Stored items
◇ ◇ ◇ ◇ ◇
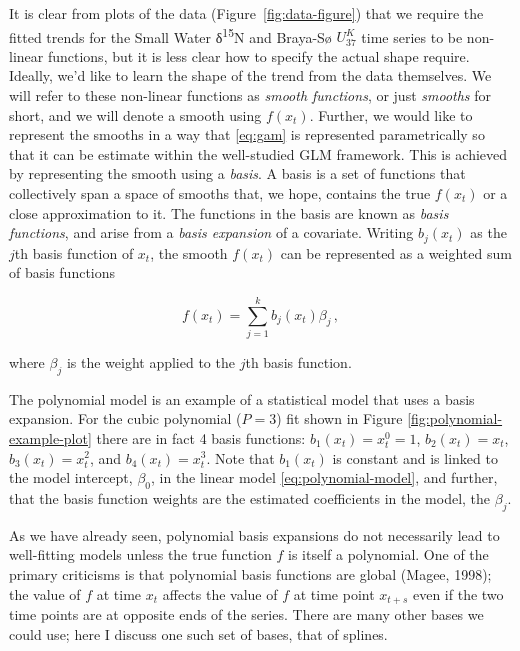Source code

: \documentclass[12pt,]{article}
\newcommand{\uk}{\ensuremath{\mathit{U}^{\mathit{K}}_{\mathup{37}}}}
\begin{document}
It is clear from plots of the data (Figure~\ref{fig:data-figure}) that
we require the fitted trends for the Small Water δ\textsuperscript{15}N
and Braya-Sø \uk{} time series to be non-linear functions, but it is
less clear how to specify the actual shape require. Ideally, we'd like
to learn the shape of the trend from the data themselves. We will refer
to these non-linear functions as \emph{smooth functions}, or just
\emph{smooths} for short, and we will denote a smooth using \(f(x_t)\).
Further, we would like to represent the smooths in a way that
\eqref{eq:gam} is represented parametrically so that it can be estimate
within the well-studied GLM framework. This is achieved by representing
the smooth using a \emph{basis}. A basis is a set of functions that
collectively span a space of smooths that, we hope, contains the true
\(f(x_t)\) or a close approximation to it. The functions in the basis
are known as \emph{basis functions}, and arise from a \emph{basis
expansion} of a covariate. Writing \(b_j(x_t)\) as the \(j\)th basis
function of \(x_t\), the smooth \(f(x_t)\) can be represented as a
weighted sum of basis functions

\begin{equation*}
f(x_t) = \sum_{j = 1}^{k} b_j(x_t) \beta_j \,,
\end{equation*}

where \(\beta_j\) is the weight applied to the \(j\)th basis function.

The polynomial model is an example of a statistical model that uses a
basis expansion. For the cubic polynomial (\(P = 3\)) fit shown in
Figure \ref{fig:polynomial-example-plot} there are in fact 4 basis
functions: \(b_1(x_t) = x_t^0 = 1\), \(b_2(x_t) = x_t\),
\(b_3(x_t) = x^2_t\), and \(b_4(x_t) = x_t^3\). Note that \(b_1(x_t)\)
is constant and is linked to the model intercept, \(\beta_0\), in the
linear model \eqref{eq:polynomial-model}, and further, that the basis
function weights are the estimated coefficients in the model, the
\(\beta_j\).

As we have already seen, polynomial basis expansions do not necessarily
lead to well-fitting models unless the true function \(f\) is itself a
polynomial. One of the primary criticisms is that polynomial basis
functions are global (Magee, 1998); the value of \(f\) at time \(x_t\)
affects the value of \(f\) at time point \(x_{t+s}\) even if the two
time points are at opposite ends of the series. There are many other
bases we could use; here I discuss one such set of bases, that of
splines.
\end{document}
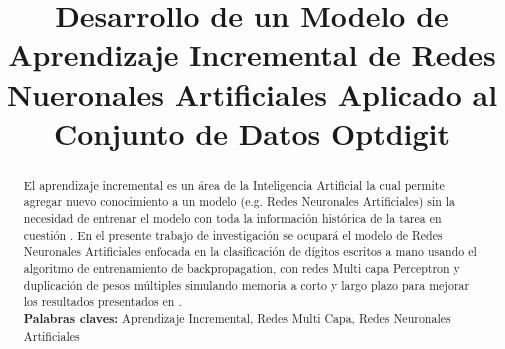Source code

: \documentclass[10pt,a4paper]{article}
\title{Desarrollo de un Modelo de Aprendizaje Incremental de Redes Nueronales Artificiales Aplicado al Conjunto de
Datos Optdigit}
\begin{document}
    
    \tableofcontents
    \listoffigures
    \maketitle
    \begin{abstract}
        El aprendizaje incremental es un área de la Inteligencia Artificial la cual permite agregar nuevo conocimiento 
        a un modelo (e.g. Redes Neuronales Artificiales) sin la necesidad de entrenar el modelo con toda la información 
        histórica de la tarea en cuestión \cite{bullinaria2009}. En el presente trabajo de investigación se ocupará el modelo de Redes 
        Neuronales Artificiales enfocada en la clasificación de dígitos escritos a mano usando el algoritmo de 
        entrenamiento de backpropagation, con redes Multi capa Perceptron y duplicación de pesos múltiples 
        simulando memoria a corto y largo plazo para mejorar los resultados presentados en \cite{bullinaria2009}.\\

        \textbf{Palabras claves:} Aprendizaje Incremental, Redes Multi Capa, Redes Neuronales Artificiales
    \end{abstract}

    
    
    
    
    
    
    
    
    
    
    
    
\end{document}
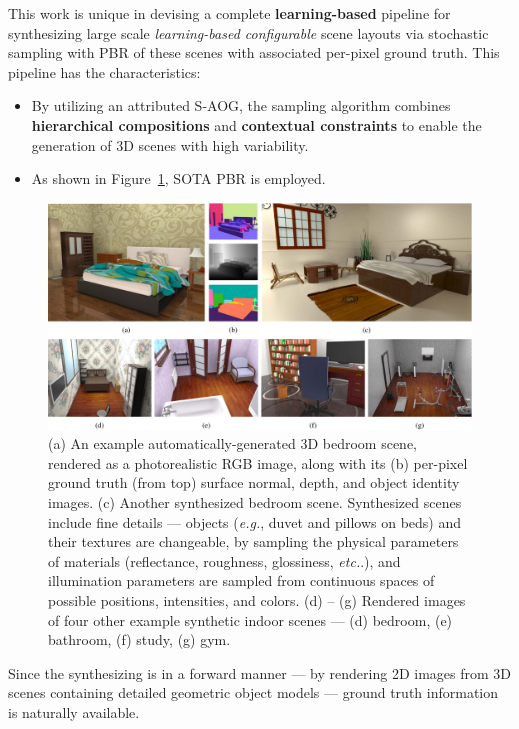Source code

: \documentclass[10pt]{article}
\newcommand{\Fig}[1]{Figure~\ref{fig:#1}}
\newcommand{\Eg}{\textit{e.g.}}
\newcommand{\Etc}{\textit{etc.}}
\begin{document}
This work is unique in devising a complete \textbf{learning-based} pipeline for
synthesizing large scale \textit{learning-based configurable} scene layouts via
stochastic sampling with PBR of these scenes with associated per-pixel ground
truth. This pipeline has the characteristics:
%
\begin{itemize}
  \item By utilizing an attributed S-AOG, the sampling algorithm combines
    \textbf{hierarchical compositions} and \textbf{contextual constraints} to
    enable the generation of 3D scenes with high variability.
  \item As shown in \Fig{1}, SOTA PBR is employed.
\end{itemize}
%
\begin{figure}[!htpb]
  \centering
  \includegraphics[width=0.9\linewidth]{fig_1.png}
  \caption{(a) An example automatically-generated 3D bedroom scene, rendered as
    a photorealistic RGB image, along with its (b) per-pixel ground truth (from
    top) surface normal, depth, and object identity images. (c) Another
    synthesized bedroom scene. Synthesized scenes include fine details ---
    objects (\Eg, duvet and pillows on beds) and their textures are changeable,
    by sampling the physical parameters of materials (reflectance, roughness,
    glossiness, \Etc.), and illumination parameters are sampled from continuous
    spaces of possible positions, intensities, and colors. (d) – (g) Rendered
    images of four other example synthetic indoor scenes --- (d) bedroom, (e)
    bathroom, (f) study, (g) gym.}%
  \label{fig:1}
\end{figure}

Since the synthesizing is in a forward manner --- by rendering 2D images from
3D scenes containing detailed geometric object models --- ground truth
information is naturally available.
\end{document}
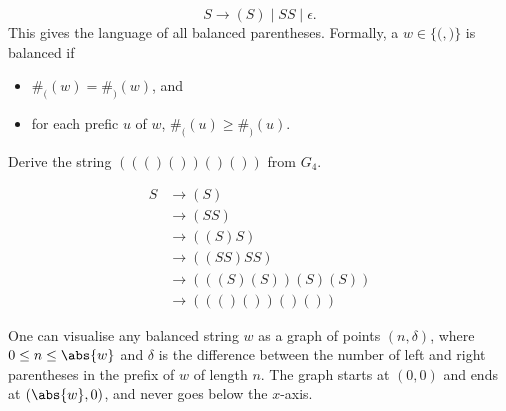 \begin{examples}
\[        S \to (S) \mid SS \mid \epsilon.
    \] This gives the language of all balanced parentheses.
    Formally, a $w \in \{\texttt{(}, \texttt{)}\}$ is balanced if
    \begin{itemize}
        \item $\#_((w) = \#_)(w)$, and
        \item for each prefic $u$ of $w$, $\#_((u) \ge \#_)(u)$.
    \end{itemize}
    \begin{exercise}
        Derive the string $((()())()())$ from $G_4$.
    \end{exercise}
    \begin{solution}
        \begin{align*}
            S &\to (S) \\
            &\to (SS) \\
            &\to ((S)S) \\
            &\to ((SS)SS) \\
            &\to (((S)(S))(S)(S)) \\
            &\to ((()())()())
        \end{align*}
    \end{solution}
    One can visualise any balanced string $w$ as a graph of points
    $(n, \delta)$, where $0 \le n \le \abs{w}$ and $\delta$ is the
    difference between the number of left and right parentheses in the
    prefix of $w$ of length $n$.
    The graph starts at $(0, 0)$ and ends at $(\abs{w}, 0)$,
    and never goes below the $x$-axis.
    \begin{center}
    \end{center}
\end{examples}

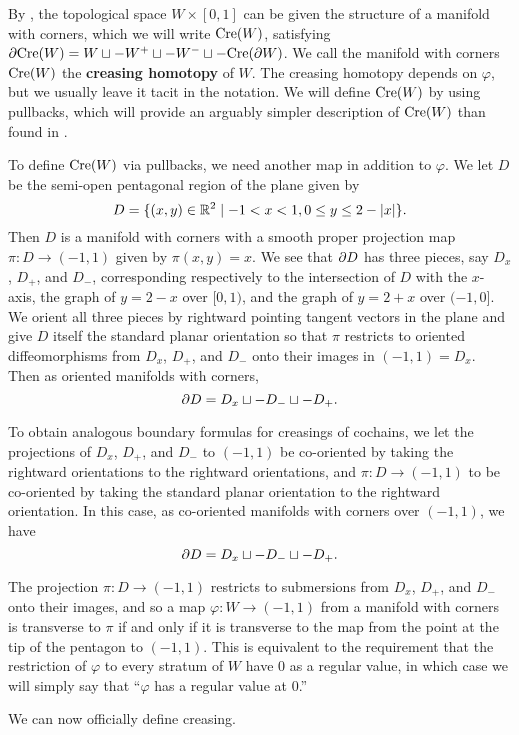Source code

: By \cite[Lemma~9]{Lipy14}, the topological space $W \times [0,1]$ can be given the structure of a manifold with corners, which we will write $\mathrm{Cre}(W)$, satisfying $\partial \mathrm{Cre}(W) = W \sqcup -W^+ \sqcup -W^- \sqcup - \mathrm{Cre}(\partial W)$.
We call the manifold with corners $\mathrm{Cre}(W)$ the \textbf{creasing homotopy} of $W$.
The creasing homotopy depends on $\varphi$, but we usually leave it tacit in the notation.
We will define $\mathrm{Cre}(W)$ by using pullbacks, which will provide an arguably simpler description of $\mathrm{Cre}(W)$ than found in \cite{Lipy14}.

To define $\mathrm{Cre}(W)$ via pullbacks, we need another map in addition to $\varphi$.
We let $D$ be the semi-open pentagonal region of the plane given by
$$D = \{(x,y) \in \mathbb{R}^2 \mid -1<x<1, 0 \leq y \leq 2-|x|\}.$$
Then $D$ is a manifold with corners with a smooth proper projection map $\pi \colon D \to (-1,1)$ given by $\pi(x,y) = x$.
We see that $\partial D$ has three pieces, say $D_x$, $D_+$, and $D_-$, corresponding respectively to the intersection of $D$ with the $x$-axis, the graph of $y = 2-x$ over $[0,1)$, and the graph of $y = 2+x$ over $(-1, 0]$.
We orient all three pieces by rightward pointing tangent vectors in the plane and give $D$ itself the standard planar orientation so that $\pi$ restricts to oriented diffeomorphisms from $D_x$, $D_+$, and $D_-$ onto their images in $(-1,1) = D_x$.
Then as oriented manifolds with corners, $$\partial D = D_x \sqcup -D_- \sqcup -D_+.$$

To obtain analogous boundary formulas for creasings of cochains, we let the projections of $D_x$, $D_+$, and $D_-$ to $(-1,1)$ be co-oriented by taking the rightward orientations to the rightward orientations, and $\pi \colon D \to (-1,1)$ to be co-oriented by taking the standard planar orientation to the rightward orientation.
In this case, as co-oriented manifolds with corners over $(-1,1)$, we have
$$\partial D = D_x \sqcup -D_- \sqcup -D_+.$$

The projection $\pi \colon D \to (-1,1)$ restricts to submersions from $D_x$, $D_+$, and $D_-$ onto their images, and so a map $\varphi \colon W \to (-1,1)$ from a manifold with corners is transverse to $\pi$ if and only if it is transverse to the map from the point at the tip of the pentagon to $(-1,1)$.
This is equivalent to the requirement that the restriction of $\varphi$ to every stratum of $W$ have $0$ as a regular value, in which case we will simply say that ``$\varphi$ has a regular value at $0$.''

We can now officially define creasing.

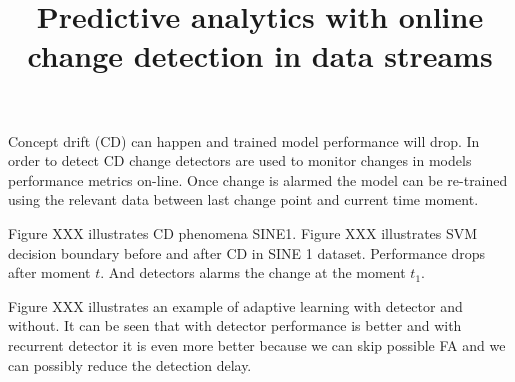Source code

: \documentclass[12 pt]{article}
\title{Predictive analytics with online change detection in data streams}
\date{}
\begin{document}
	\maketitle
  Concept drift (CD) can happen and trained model performance will drop.  In
  order to detect CD change detectors are used to monitor changes in models
  performance metrics on-line. Once change is alarmed the model can be
  re-trained using the relevant data between last change point and current time
  moment.

  Figure XXX illustrates CD phenomena SINE1. 
  Figure XXX illustrates SVM decision boundary before and after CD in SINE 1 dataset.
  Performance drops after moment $t$. 
  And detectors alarms the change at the moment $t_1$.

  Figure XXX illustrates an example of adaptive learning with detector and
  without. It can be seen that with detector performance is better and with
  recurrent detector it is even more better because we can skip possible FA and
  we can possibly reduce the detection delay.
\end{document}
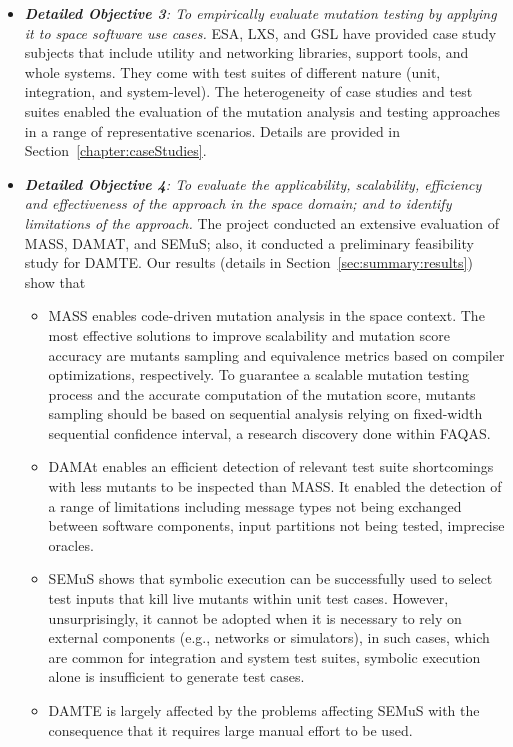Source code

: \begin{itemize}
\item {\emph{\textbf{Detailed Objective 3}: To empirically evaluate mutation testing by applying it to space software use cases.}} ESA, LXS, and GSL have provided case study subjects that include utility and networking libraries, support tools, and whole systems. They come with test suites of different nature (unit, integration, and system-level). The heterogeneity of case studies and test suites enabled the evaluation of the mutation analysis and testing approaches in a range of representative scenarios. Details are provided in Section~\ref{chapter:caseStudies}.

\item {\emph{\textbf{Detailed Objective 4}: To evaluate the applicability, scalability, efficiency and effectiveness of the approach in the space domain; and to identify limitations of the approach.}} The project conducted an extensive evaluation of MASS, DAMAT, and SEMuS; also, it conducted a preliminary feasibility study for DAMTE. Our results (details in Section~\ref{sec:summary:results}) show that
\begin{itemize}
\item	MASS enables code-driven mutation analysis in the space context. The most effective solutions to improve scalability and mutation score accuracy are mutants sampling and equivalence metrics based on compiler optimizations, respectively. To guarantee a scalable mutation testing process and the accurate computation of the mutation score, mutants sampling should be based on sequential analysis relying on fixed-width sequential confidence interval, a research discovery done within FAQAS.
\item	DAMAt enables an efficient detection of relevant test suite shortcomings with less mutants to be inspected than MASS. It enabled the detection of a range of limitations including message types not being exchanged between software components,  input partitions not being tested, imprecise oracles.
\item SEMuS shows that symbolic execution can be successfully used to select test inputs that kill live mutants within unit test cases. However, unsurprisingly, it cannot be adopted when it is necessary to rely on external components (e.g., networks or simulators), in such cases, which are common for integration and system test suites, symbolic execution alone is insufficient to generate test cases.
\item DAMTE is largely affected by the problems affecting SEMuS with the consequence that it requires large manual effort to be used.
\end{itemize}


\end{itemize}
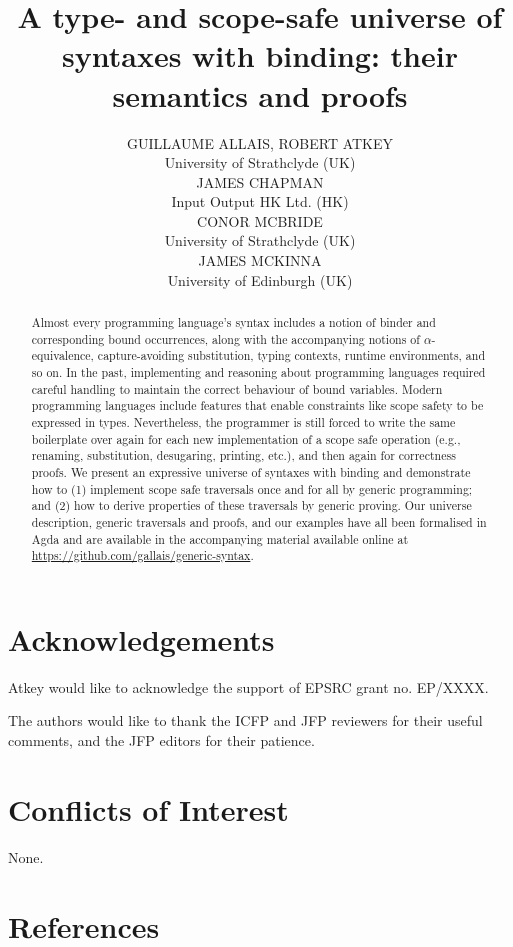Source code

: \documentclass{jfp1}
\title
  [A type- and scope-safe universe of syntaxes with binding]
  {A type- and scope-safe universe of syntaxes with binding: their semantics and proofs}
\author[G. Allais et al.]
  {GUILLAUME ALLAIS, ROBERT ATKEY\\
   University of Strathclyde (UK)\\
   JAMES CHAPMAN\\
   Input Output HK Ltd. (HK)\\
   CONOR MCBRIDE\\
   University of Strathclyde (UK)\\
   JAMES MCKINNA\\
   University of Edinburgh (UK)
  }
\begin{document}
\maketitle
\begin{abstract}
Almost every programming language's syntax includes a notion of binder
and corresponding bound occurrences, along with the accompanying
notions of $\alpha$-equivalence, capture-avoiding substitution, typing
contexts, runtime environments, and so on. In the past, implementing
and reasoning about programming languages required careful handling to
maintain the correct behaviour of bound variables. Modern programming
languages include features that enable constraints like scope safety
to be expressed in types. Nevertheless, the programmer is still forced
to write the same boilerplate over again for each new implementation
of a scope safe operation (e.g., renaming, substitution, desugaring,
printing, etc.), and then again for correctness proofs.
We present an expressive universe of syntaxes with binding and
demonstrate how to (1) implement scope safe traversals once and for
all by generic programming; and (2) how to derive properties of these
traversals by generic proving. Our universe description, generic
traversals and proofs, and our examples have all been formalised in
Agda and are available in the accompanying material available online
at \url{https://github.com/gallais/generic-syntax}.
\end{abstract}




\section*{Acknowledgements}

Atkey would like to acknowledge the support of EPSRC grant no. EP/XXXX.

The authors would like to thank the ICFP and JFP reviewers for their
useful comments, and the JFP editors for their patience.

\section*{Conflicts of Interest}

None.


\renewcommand{\bibsection}{}
\section*{References}


\end{document}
◇ ◇ ◇ ◇ ◇
**Your instructions**
Starting at the line that contains "and reasoning about" and ending at the last line of the data, repeat each line exactly; include nothing else.

**Output of the exercise**
and reasoning about programming languages required careful handling to
maintain the correct behaviour of bound variables. Modern programming
languages include features that enable constraints like scope safety
to be expressed in types. Nevertheless, the programmer is still forced
to write the same boilerplate over again for each new implementation
of a scope safe operation (e.g., renaming, substitution, desugaring,
printing, etc.), and then again for correctness proofs.
We present an expressive universe of syntaxes with binding and
demonstrate how to (1) implement scope safe traversals once and for
all by generic programming; and (2) how to derive properties of these
traversals by generic proving. Our universe description, generic
traversals and proofs, and our examples have all been formalised in
Agda and are available in the accompanying material available online
at \url{https://github.com/gallais/generic-syntax}.
\end{abstract}




\section*{Acknowledgements}

Atkey would like to acknowledge the support of EPSRC grant no. EP/XXXX.

The authors would like to thank the ICFP and JFP reviewers for their
useful comments, and the JFP editors for their patience.

\section*{Conflicts of Interest}

None.


\renewcommand{\bibsection}{}
\section*{References}


\end{document}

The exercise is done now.